Blazing trails to make a difference

Caledonia native Nathalie Besse is an AmeriCorps National Civilian Community Corps member who has not only seen many corners of this great country, but is helping make them a better place.
~ Contributed

By Emily Bialkowski
Caledonia Argus

Local graduate and former Miss Caledonia Nathalie Besse is blazing a trail of unique volunteerism. As an AmeriCorps National Civilian Corps member she has fought wild fires, tutored children, responded to disasters and learned to go without many creature comforts all in the name of making her country a better place to live. Besse recently took the time to answer several questions and talk about her experiences.


Q: So I understand that after you finished college in 2011 with a bachelor’s degree in community health you felt a desire to help the world. Why AmeriCorps National Civilian Community Corps?

A: I knew after I graduated I wanted to spend some time traveling and volunteering but found that most programs required payment in order to volunteer. I found that a bit counter intuitive, so I kept looking. AmeriCorps National Civilian Community Corps (NCCC) came up in a search and seemed like the perfect opportunity.

I would be able to work and travel with a team of fellow 18- to 24-year-olds in service areas such as disaster, infrastructure improvement, environmental stewardship and conservation, as well as urban and rural development. At the end of my ten-month service commitment I would walk away having earned a small stipend and with an educational award I would be able to use for federal students loans.


Q: What was your first AmeriCorps NCCC assignment and what has transpired since?

A: My first two-month project was trail building at a non-profit living land museum called the Land Heritage Institute in San Antonio, Texas.

After that my team and I traveled to the Ouachita National Forest in Oklahoma to work with the USDA Forest Service Oklahoma Ranger District. I had tried out for and been accepted to my campus’s fire management team, and Oklahoma is where we were trained as Type II Wildland Firefighters and worked on chain saw qualifications.

My third project was in Eudora, Ark. tutoring in classrooms and at the J. Austin White Cultural Center.

My fourth and final project was back in Oklahoma with the forest service supporting them during the wildfire season.


Q: As part of a fire management team, have you seen any fire activity?

A: During our second round my team and I were able to get our first fire experience through prescribed burns at the Ouachita National Forest. We had our first experiences dragging trip torches, containing spot fires and seeing how fire operations work.

That experience would provide useful for a fourth round when my team and I were assigned to a Type II Interagency Hand Crew at the Little Bear fire in Ruidoso, New Mexico.

We spent time strengthening line, mopping up and doing burned area rehabilitation. A few days after we returned to Oklahoma we responded to a three-acre fire where we were able to dig a direct line. We rounded out our fire experience as we were assigned to El Paso County, Colo. to perform “initial attack” during the Waldo Canyon fire.


Q: What kind of creature comforts have you had to give up?

A:  I’ve had to go without things from time to time, most noticeably running water, but nothing I’ve had to give up has been too prominent.

I’ve been fortunate to be able to learn to live with little and to really appreciate what I have. If you’re wondering if I missed cable and reliable Internet, the answer is definitely no.


Q:  Have there been any intimidating moments?

A: There have been plenty of intimidating moments.

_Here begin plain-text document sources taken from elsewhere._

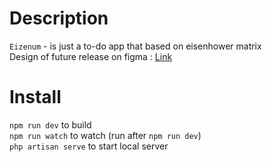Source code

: # Description
`Eizenum` - is just a to-do app that based on eisenhower matrix     
Design of future release on figma : [Link](https://www.figma.com/file/CejqBJm0REsDq2YdzZUF8O3t/Eizenum?node-id=0%3A1)

# Install
`npm run dev` to build  
`npm run watch` to watch (run after `npm run dev`)  
`php artisan serve` to start local server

The day I felled my first tree, driving past destroyed homes on the way to a fire, responding to Branson, Mo. for tornado disaster relief, realizing I would be spending every moment with the same ten people for ten months.

One of the biggest things I will take away from the program is that I am capable of much more than I could have ever imagined.


Q: What are you gaining as an AmeriCorps NCCC corps member?

A: As an AmeriCorps NCCC member I’ve gained so much knowledge about myself, about communities and what it really means to help someone.


Q:  How does your commitment to AmeriCorps NCCC help build a better country?

A: AmeriCorps NCCC members learn through active citizenship that people can indeed make a difference.  We learn first hand that when a few committed individuals get together and work hard a lot of good can be accomplished.


Q:  What are your plans for the future?

A:  I am returning to the AmeriCorps NCCC Southwest Region based out of Denver, Colo. as a team leader next year. My main focus will be operational support; however, I will have the opportunity to lead teams in the field as well.

After AmeriCorps NCCC my most current plan is to pursue Wilderness EMT certification and find a job in one of America’s National Parks.


Q: How did Caledonia – the community and its people – influence the decisions you are making today?

A:  It wasn’t until I left Caledonia that I was able to truly appreciate all that the community had done for me. Caledonia has many thoughtful and committed citizens actively engaging the community to make it a great place to live. Caledonia is also a beautiful place to live. Prior to AmeriCorps NCCC I had never given a thought to who or what organizations contribute to making Caledonia a great place to live. After my year with AmeriCorps NCCC I have worked with various people and agencies that are making places all across the United States great places to live. This work has made me appreciate all that the citizens of Caledonia do and encourages me to help make communities all across the United States great places to be.